Read through the listing, and wherever a line holds the word "rule", return it.

-=-=-

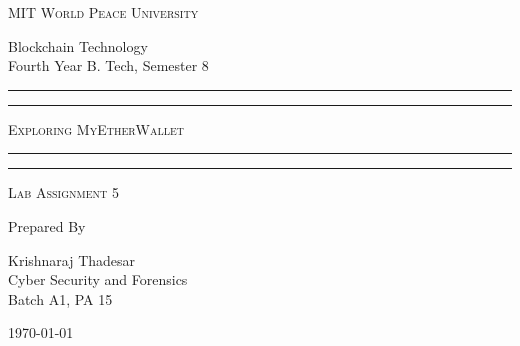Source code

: \documentclass[11pt]{article}
\begin{document}
\begin{titlepage}
	\centering


	\huge\textsc{
		MIT World Peace University
	}\\

	\vspace{0.75\baselineskip} %

	\LARGE{
        Blockchain Technology\\
		Fourth Year B. Tech, Semester 8
	}

	\vfill %


	\rule{\textwidth}{1.6pt}\vspace*{-\baselineskip}\vspace*{2pt}
	\rule{\textwidth}{0.6pt}
	\vspace{0.75\baselineskip} %

	\huge{\textsc{
        Exploring MyEtherWallet
        }} \\

	\vspace{0.5\baselineskip} %
	\rule{\textwidth}{0.6pt}\vspace*{-\baselineskip}\vspace*{2.8pt}
	\rule{\textwidth}{1.6pt}

	\vspace{1\baselineskip} %


	\LARGE\textsc{
		Lab Assignment 5
	} %
	\vfill


	Prepared By \vspace{0.5\baselineskip} %

	\Large{
		Krishnaraj Thadesar \\
		Cyber Security and Forensics\\
        Batch A1, PA 15
	}

	\vspace{0.5\baselineskip} %
	\today

\end{titlepage}
\end{document}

-=-=-

Your solution:
	\rule{\textwidth}{1.6pt}\vspace*{-\baselineskip}\vspace*{2pt}
	\rule{\textwidth}{0.6pt}
	\rule{\textwidth}{0.6pt}\vspace*{-\baselineskip}\vspace*{2.8pt}
	\rule{\textwidth}{1.6pt}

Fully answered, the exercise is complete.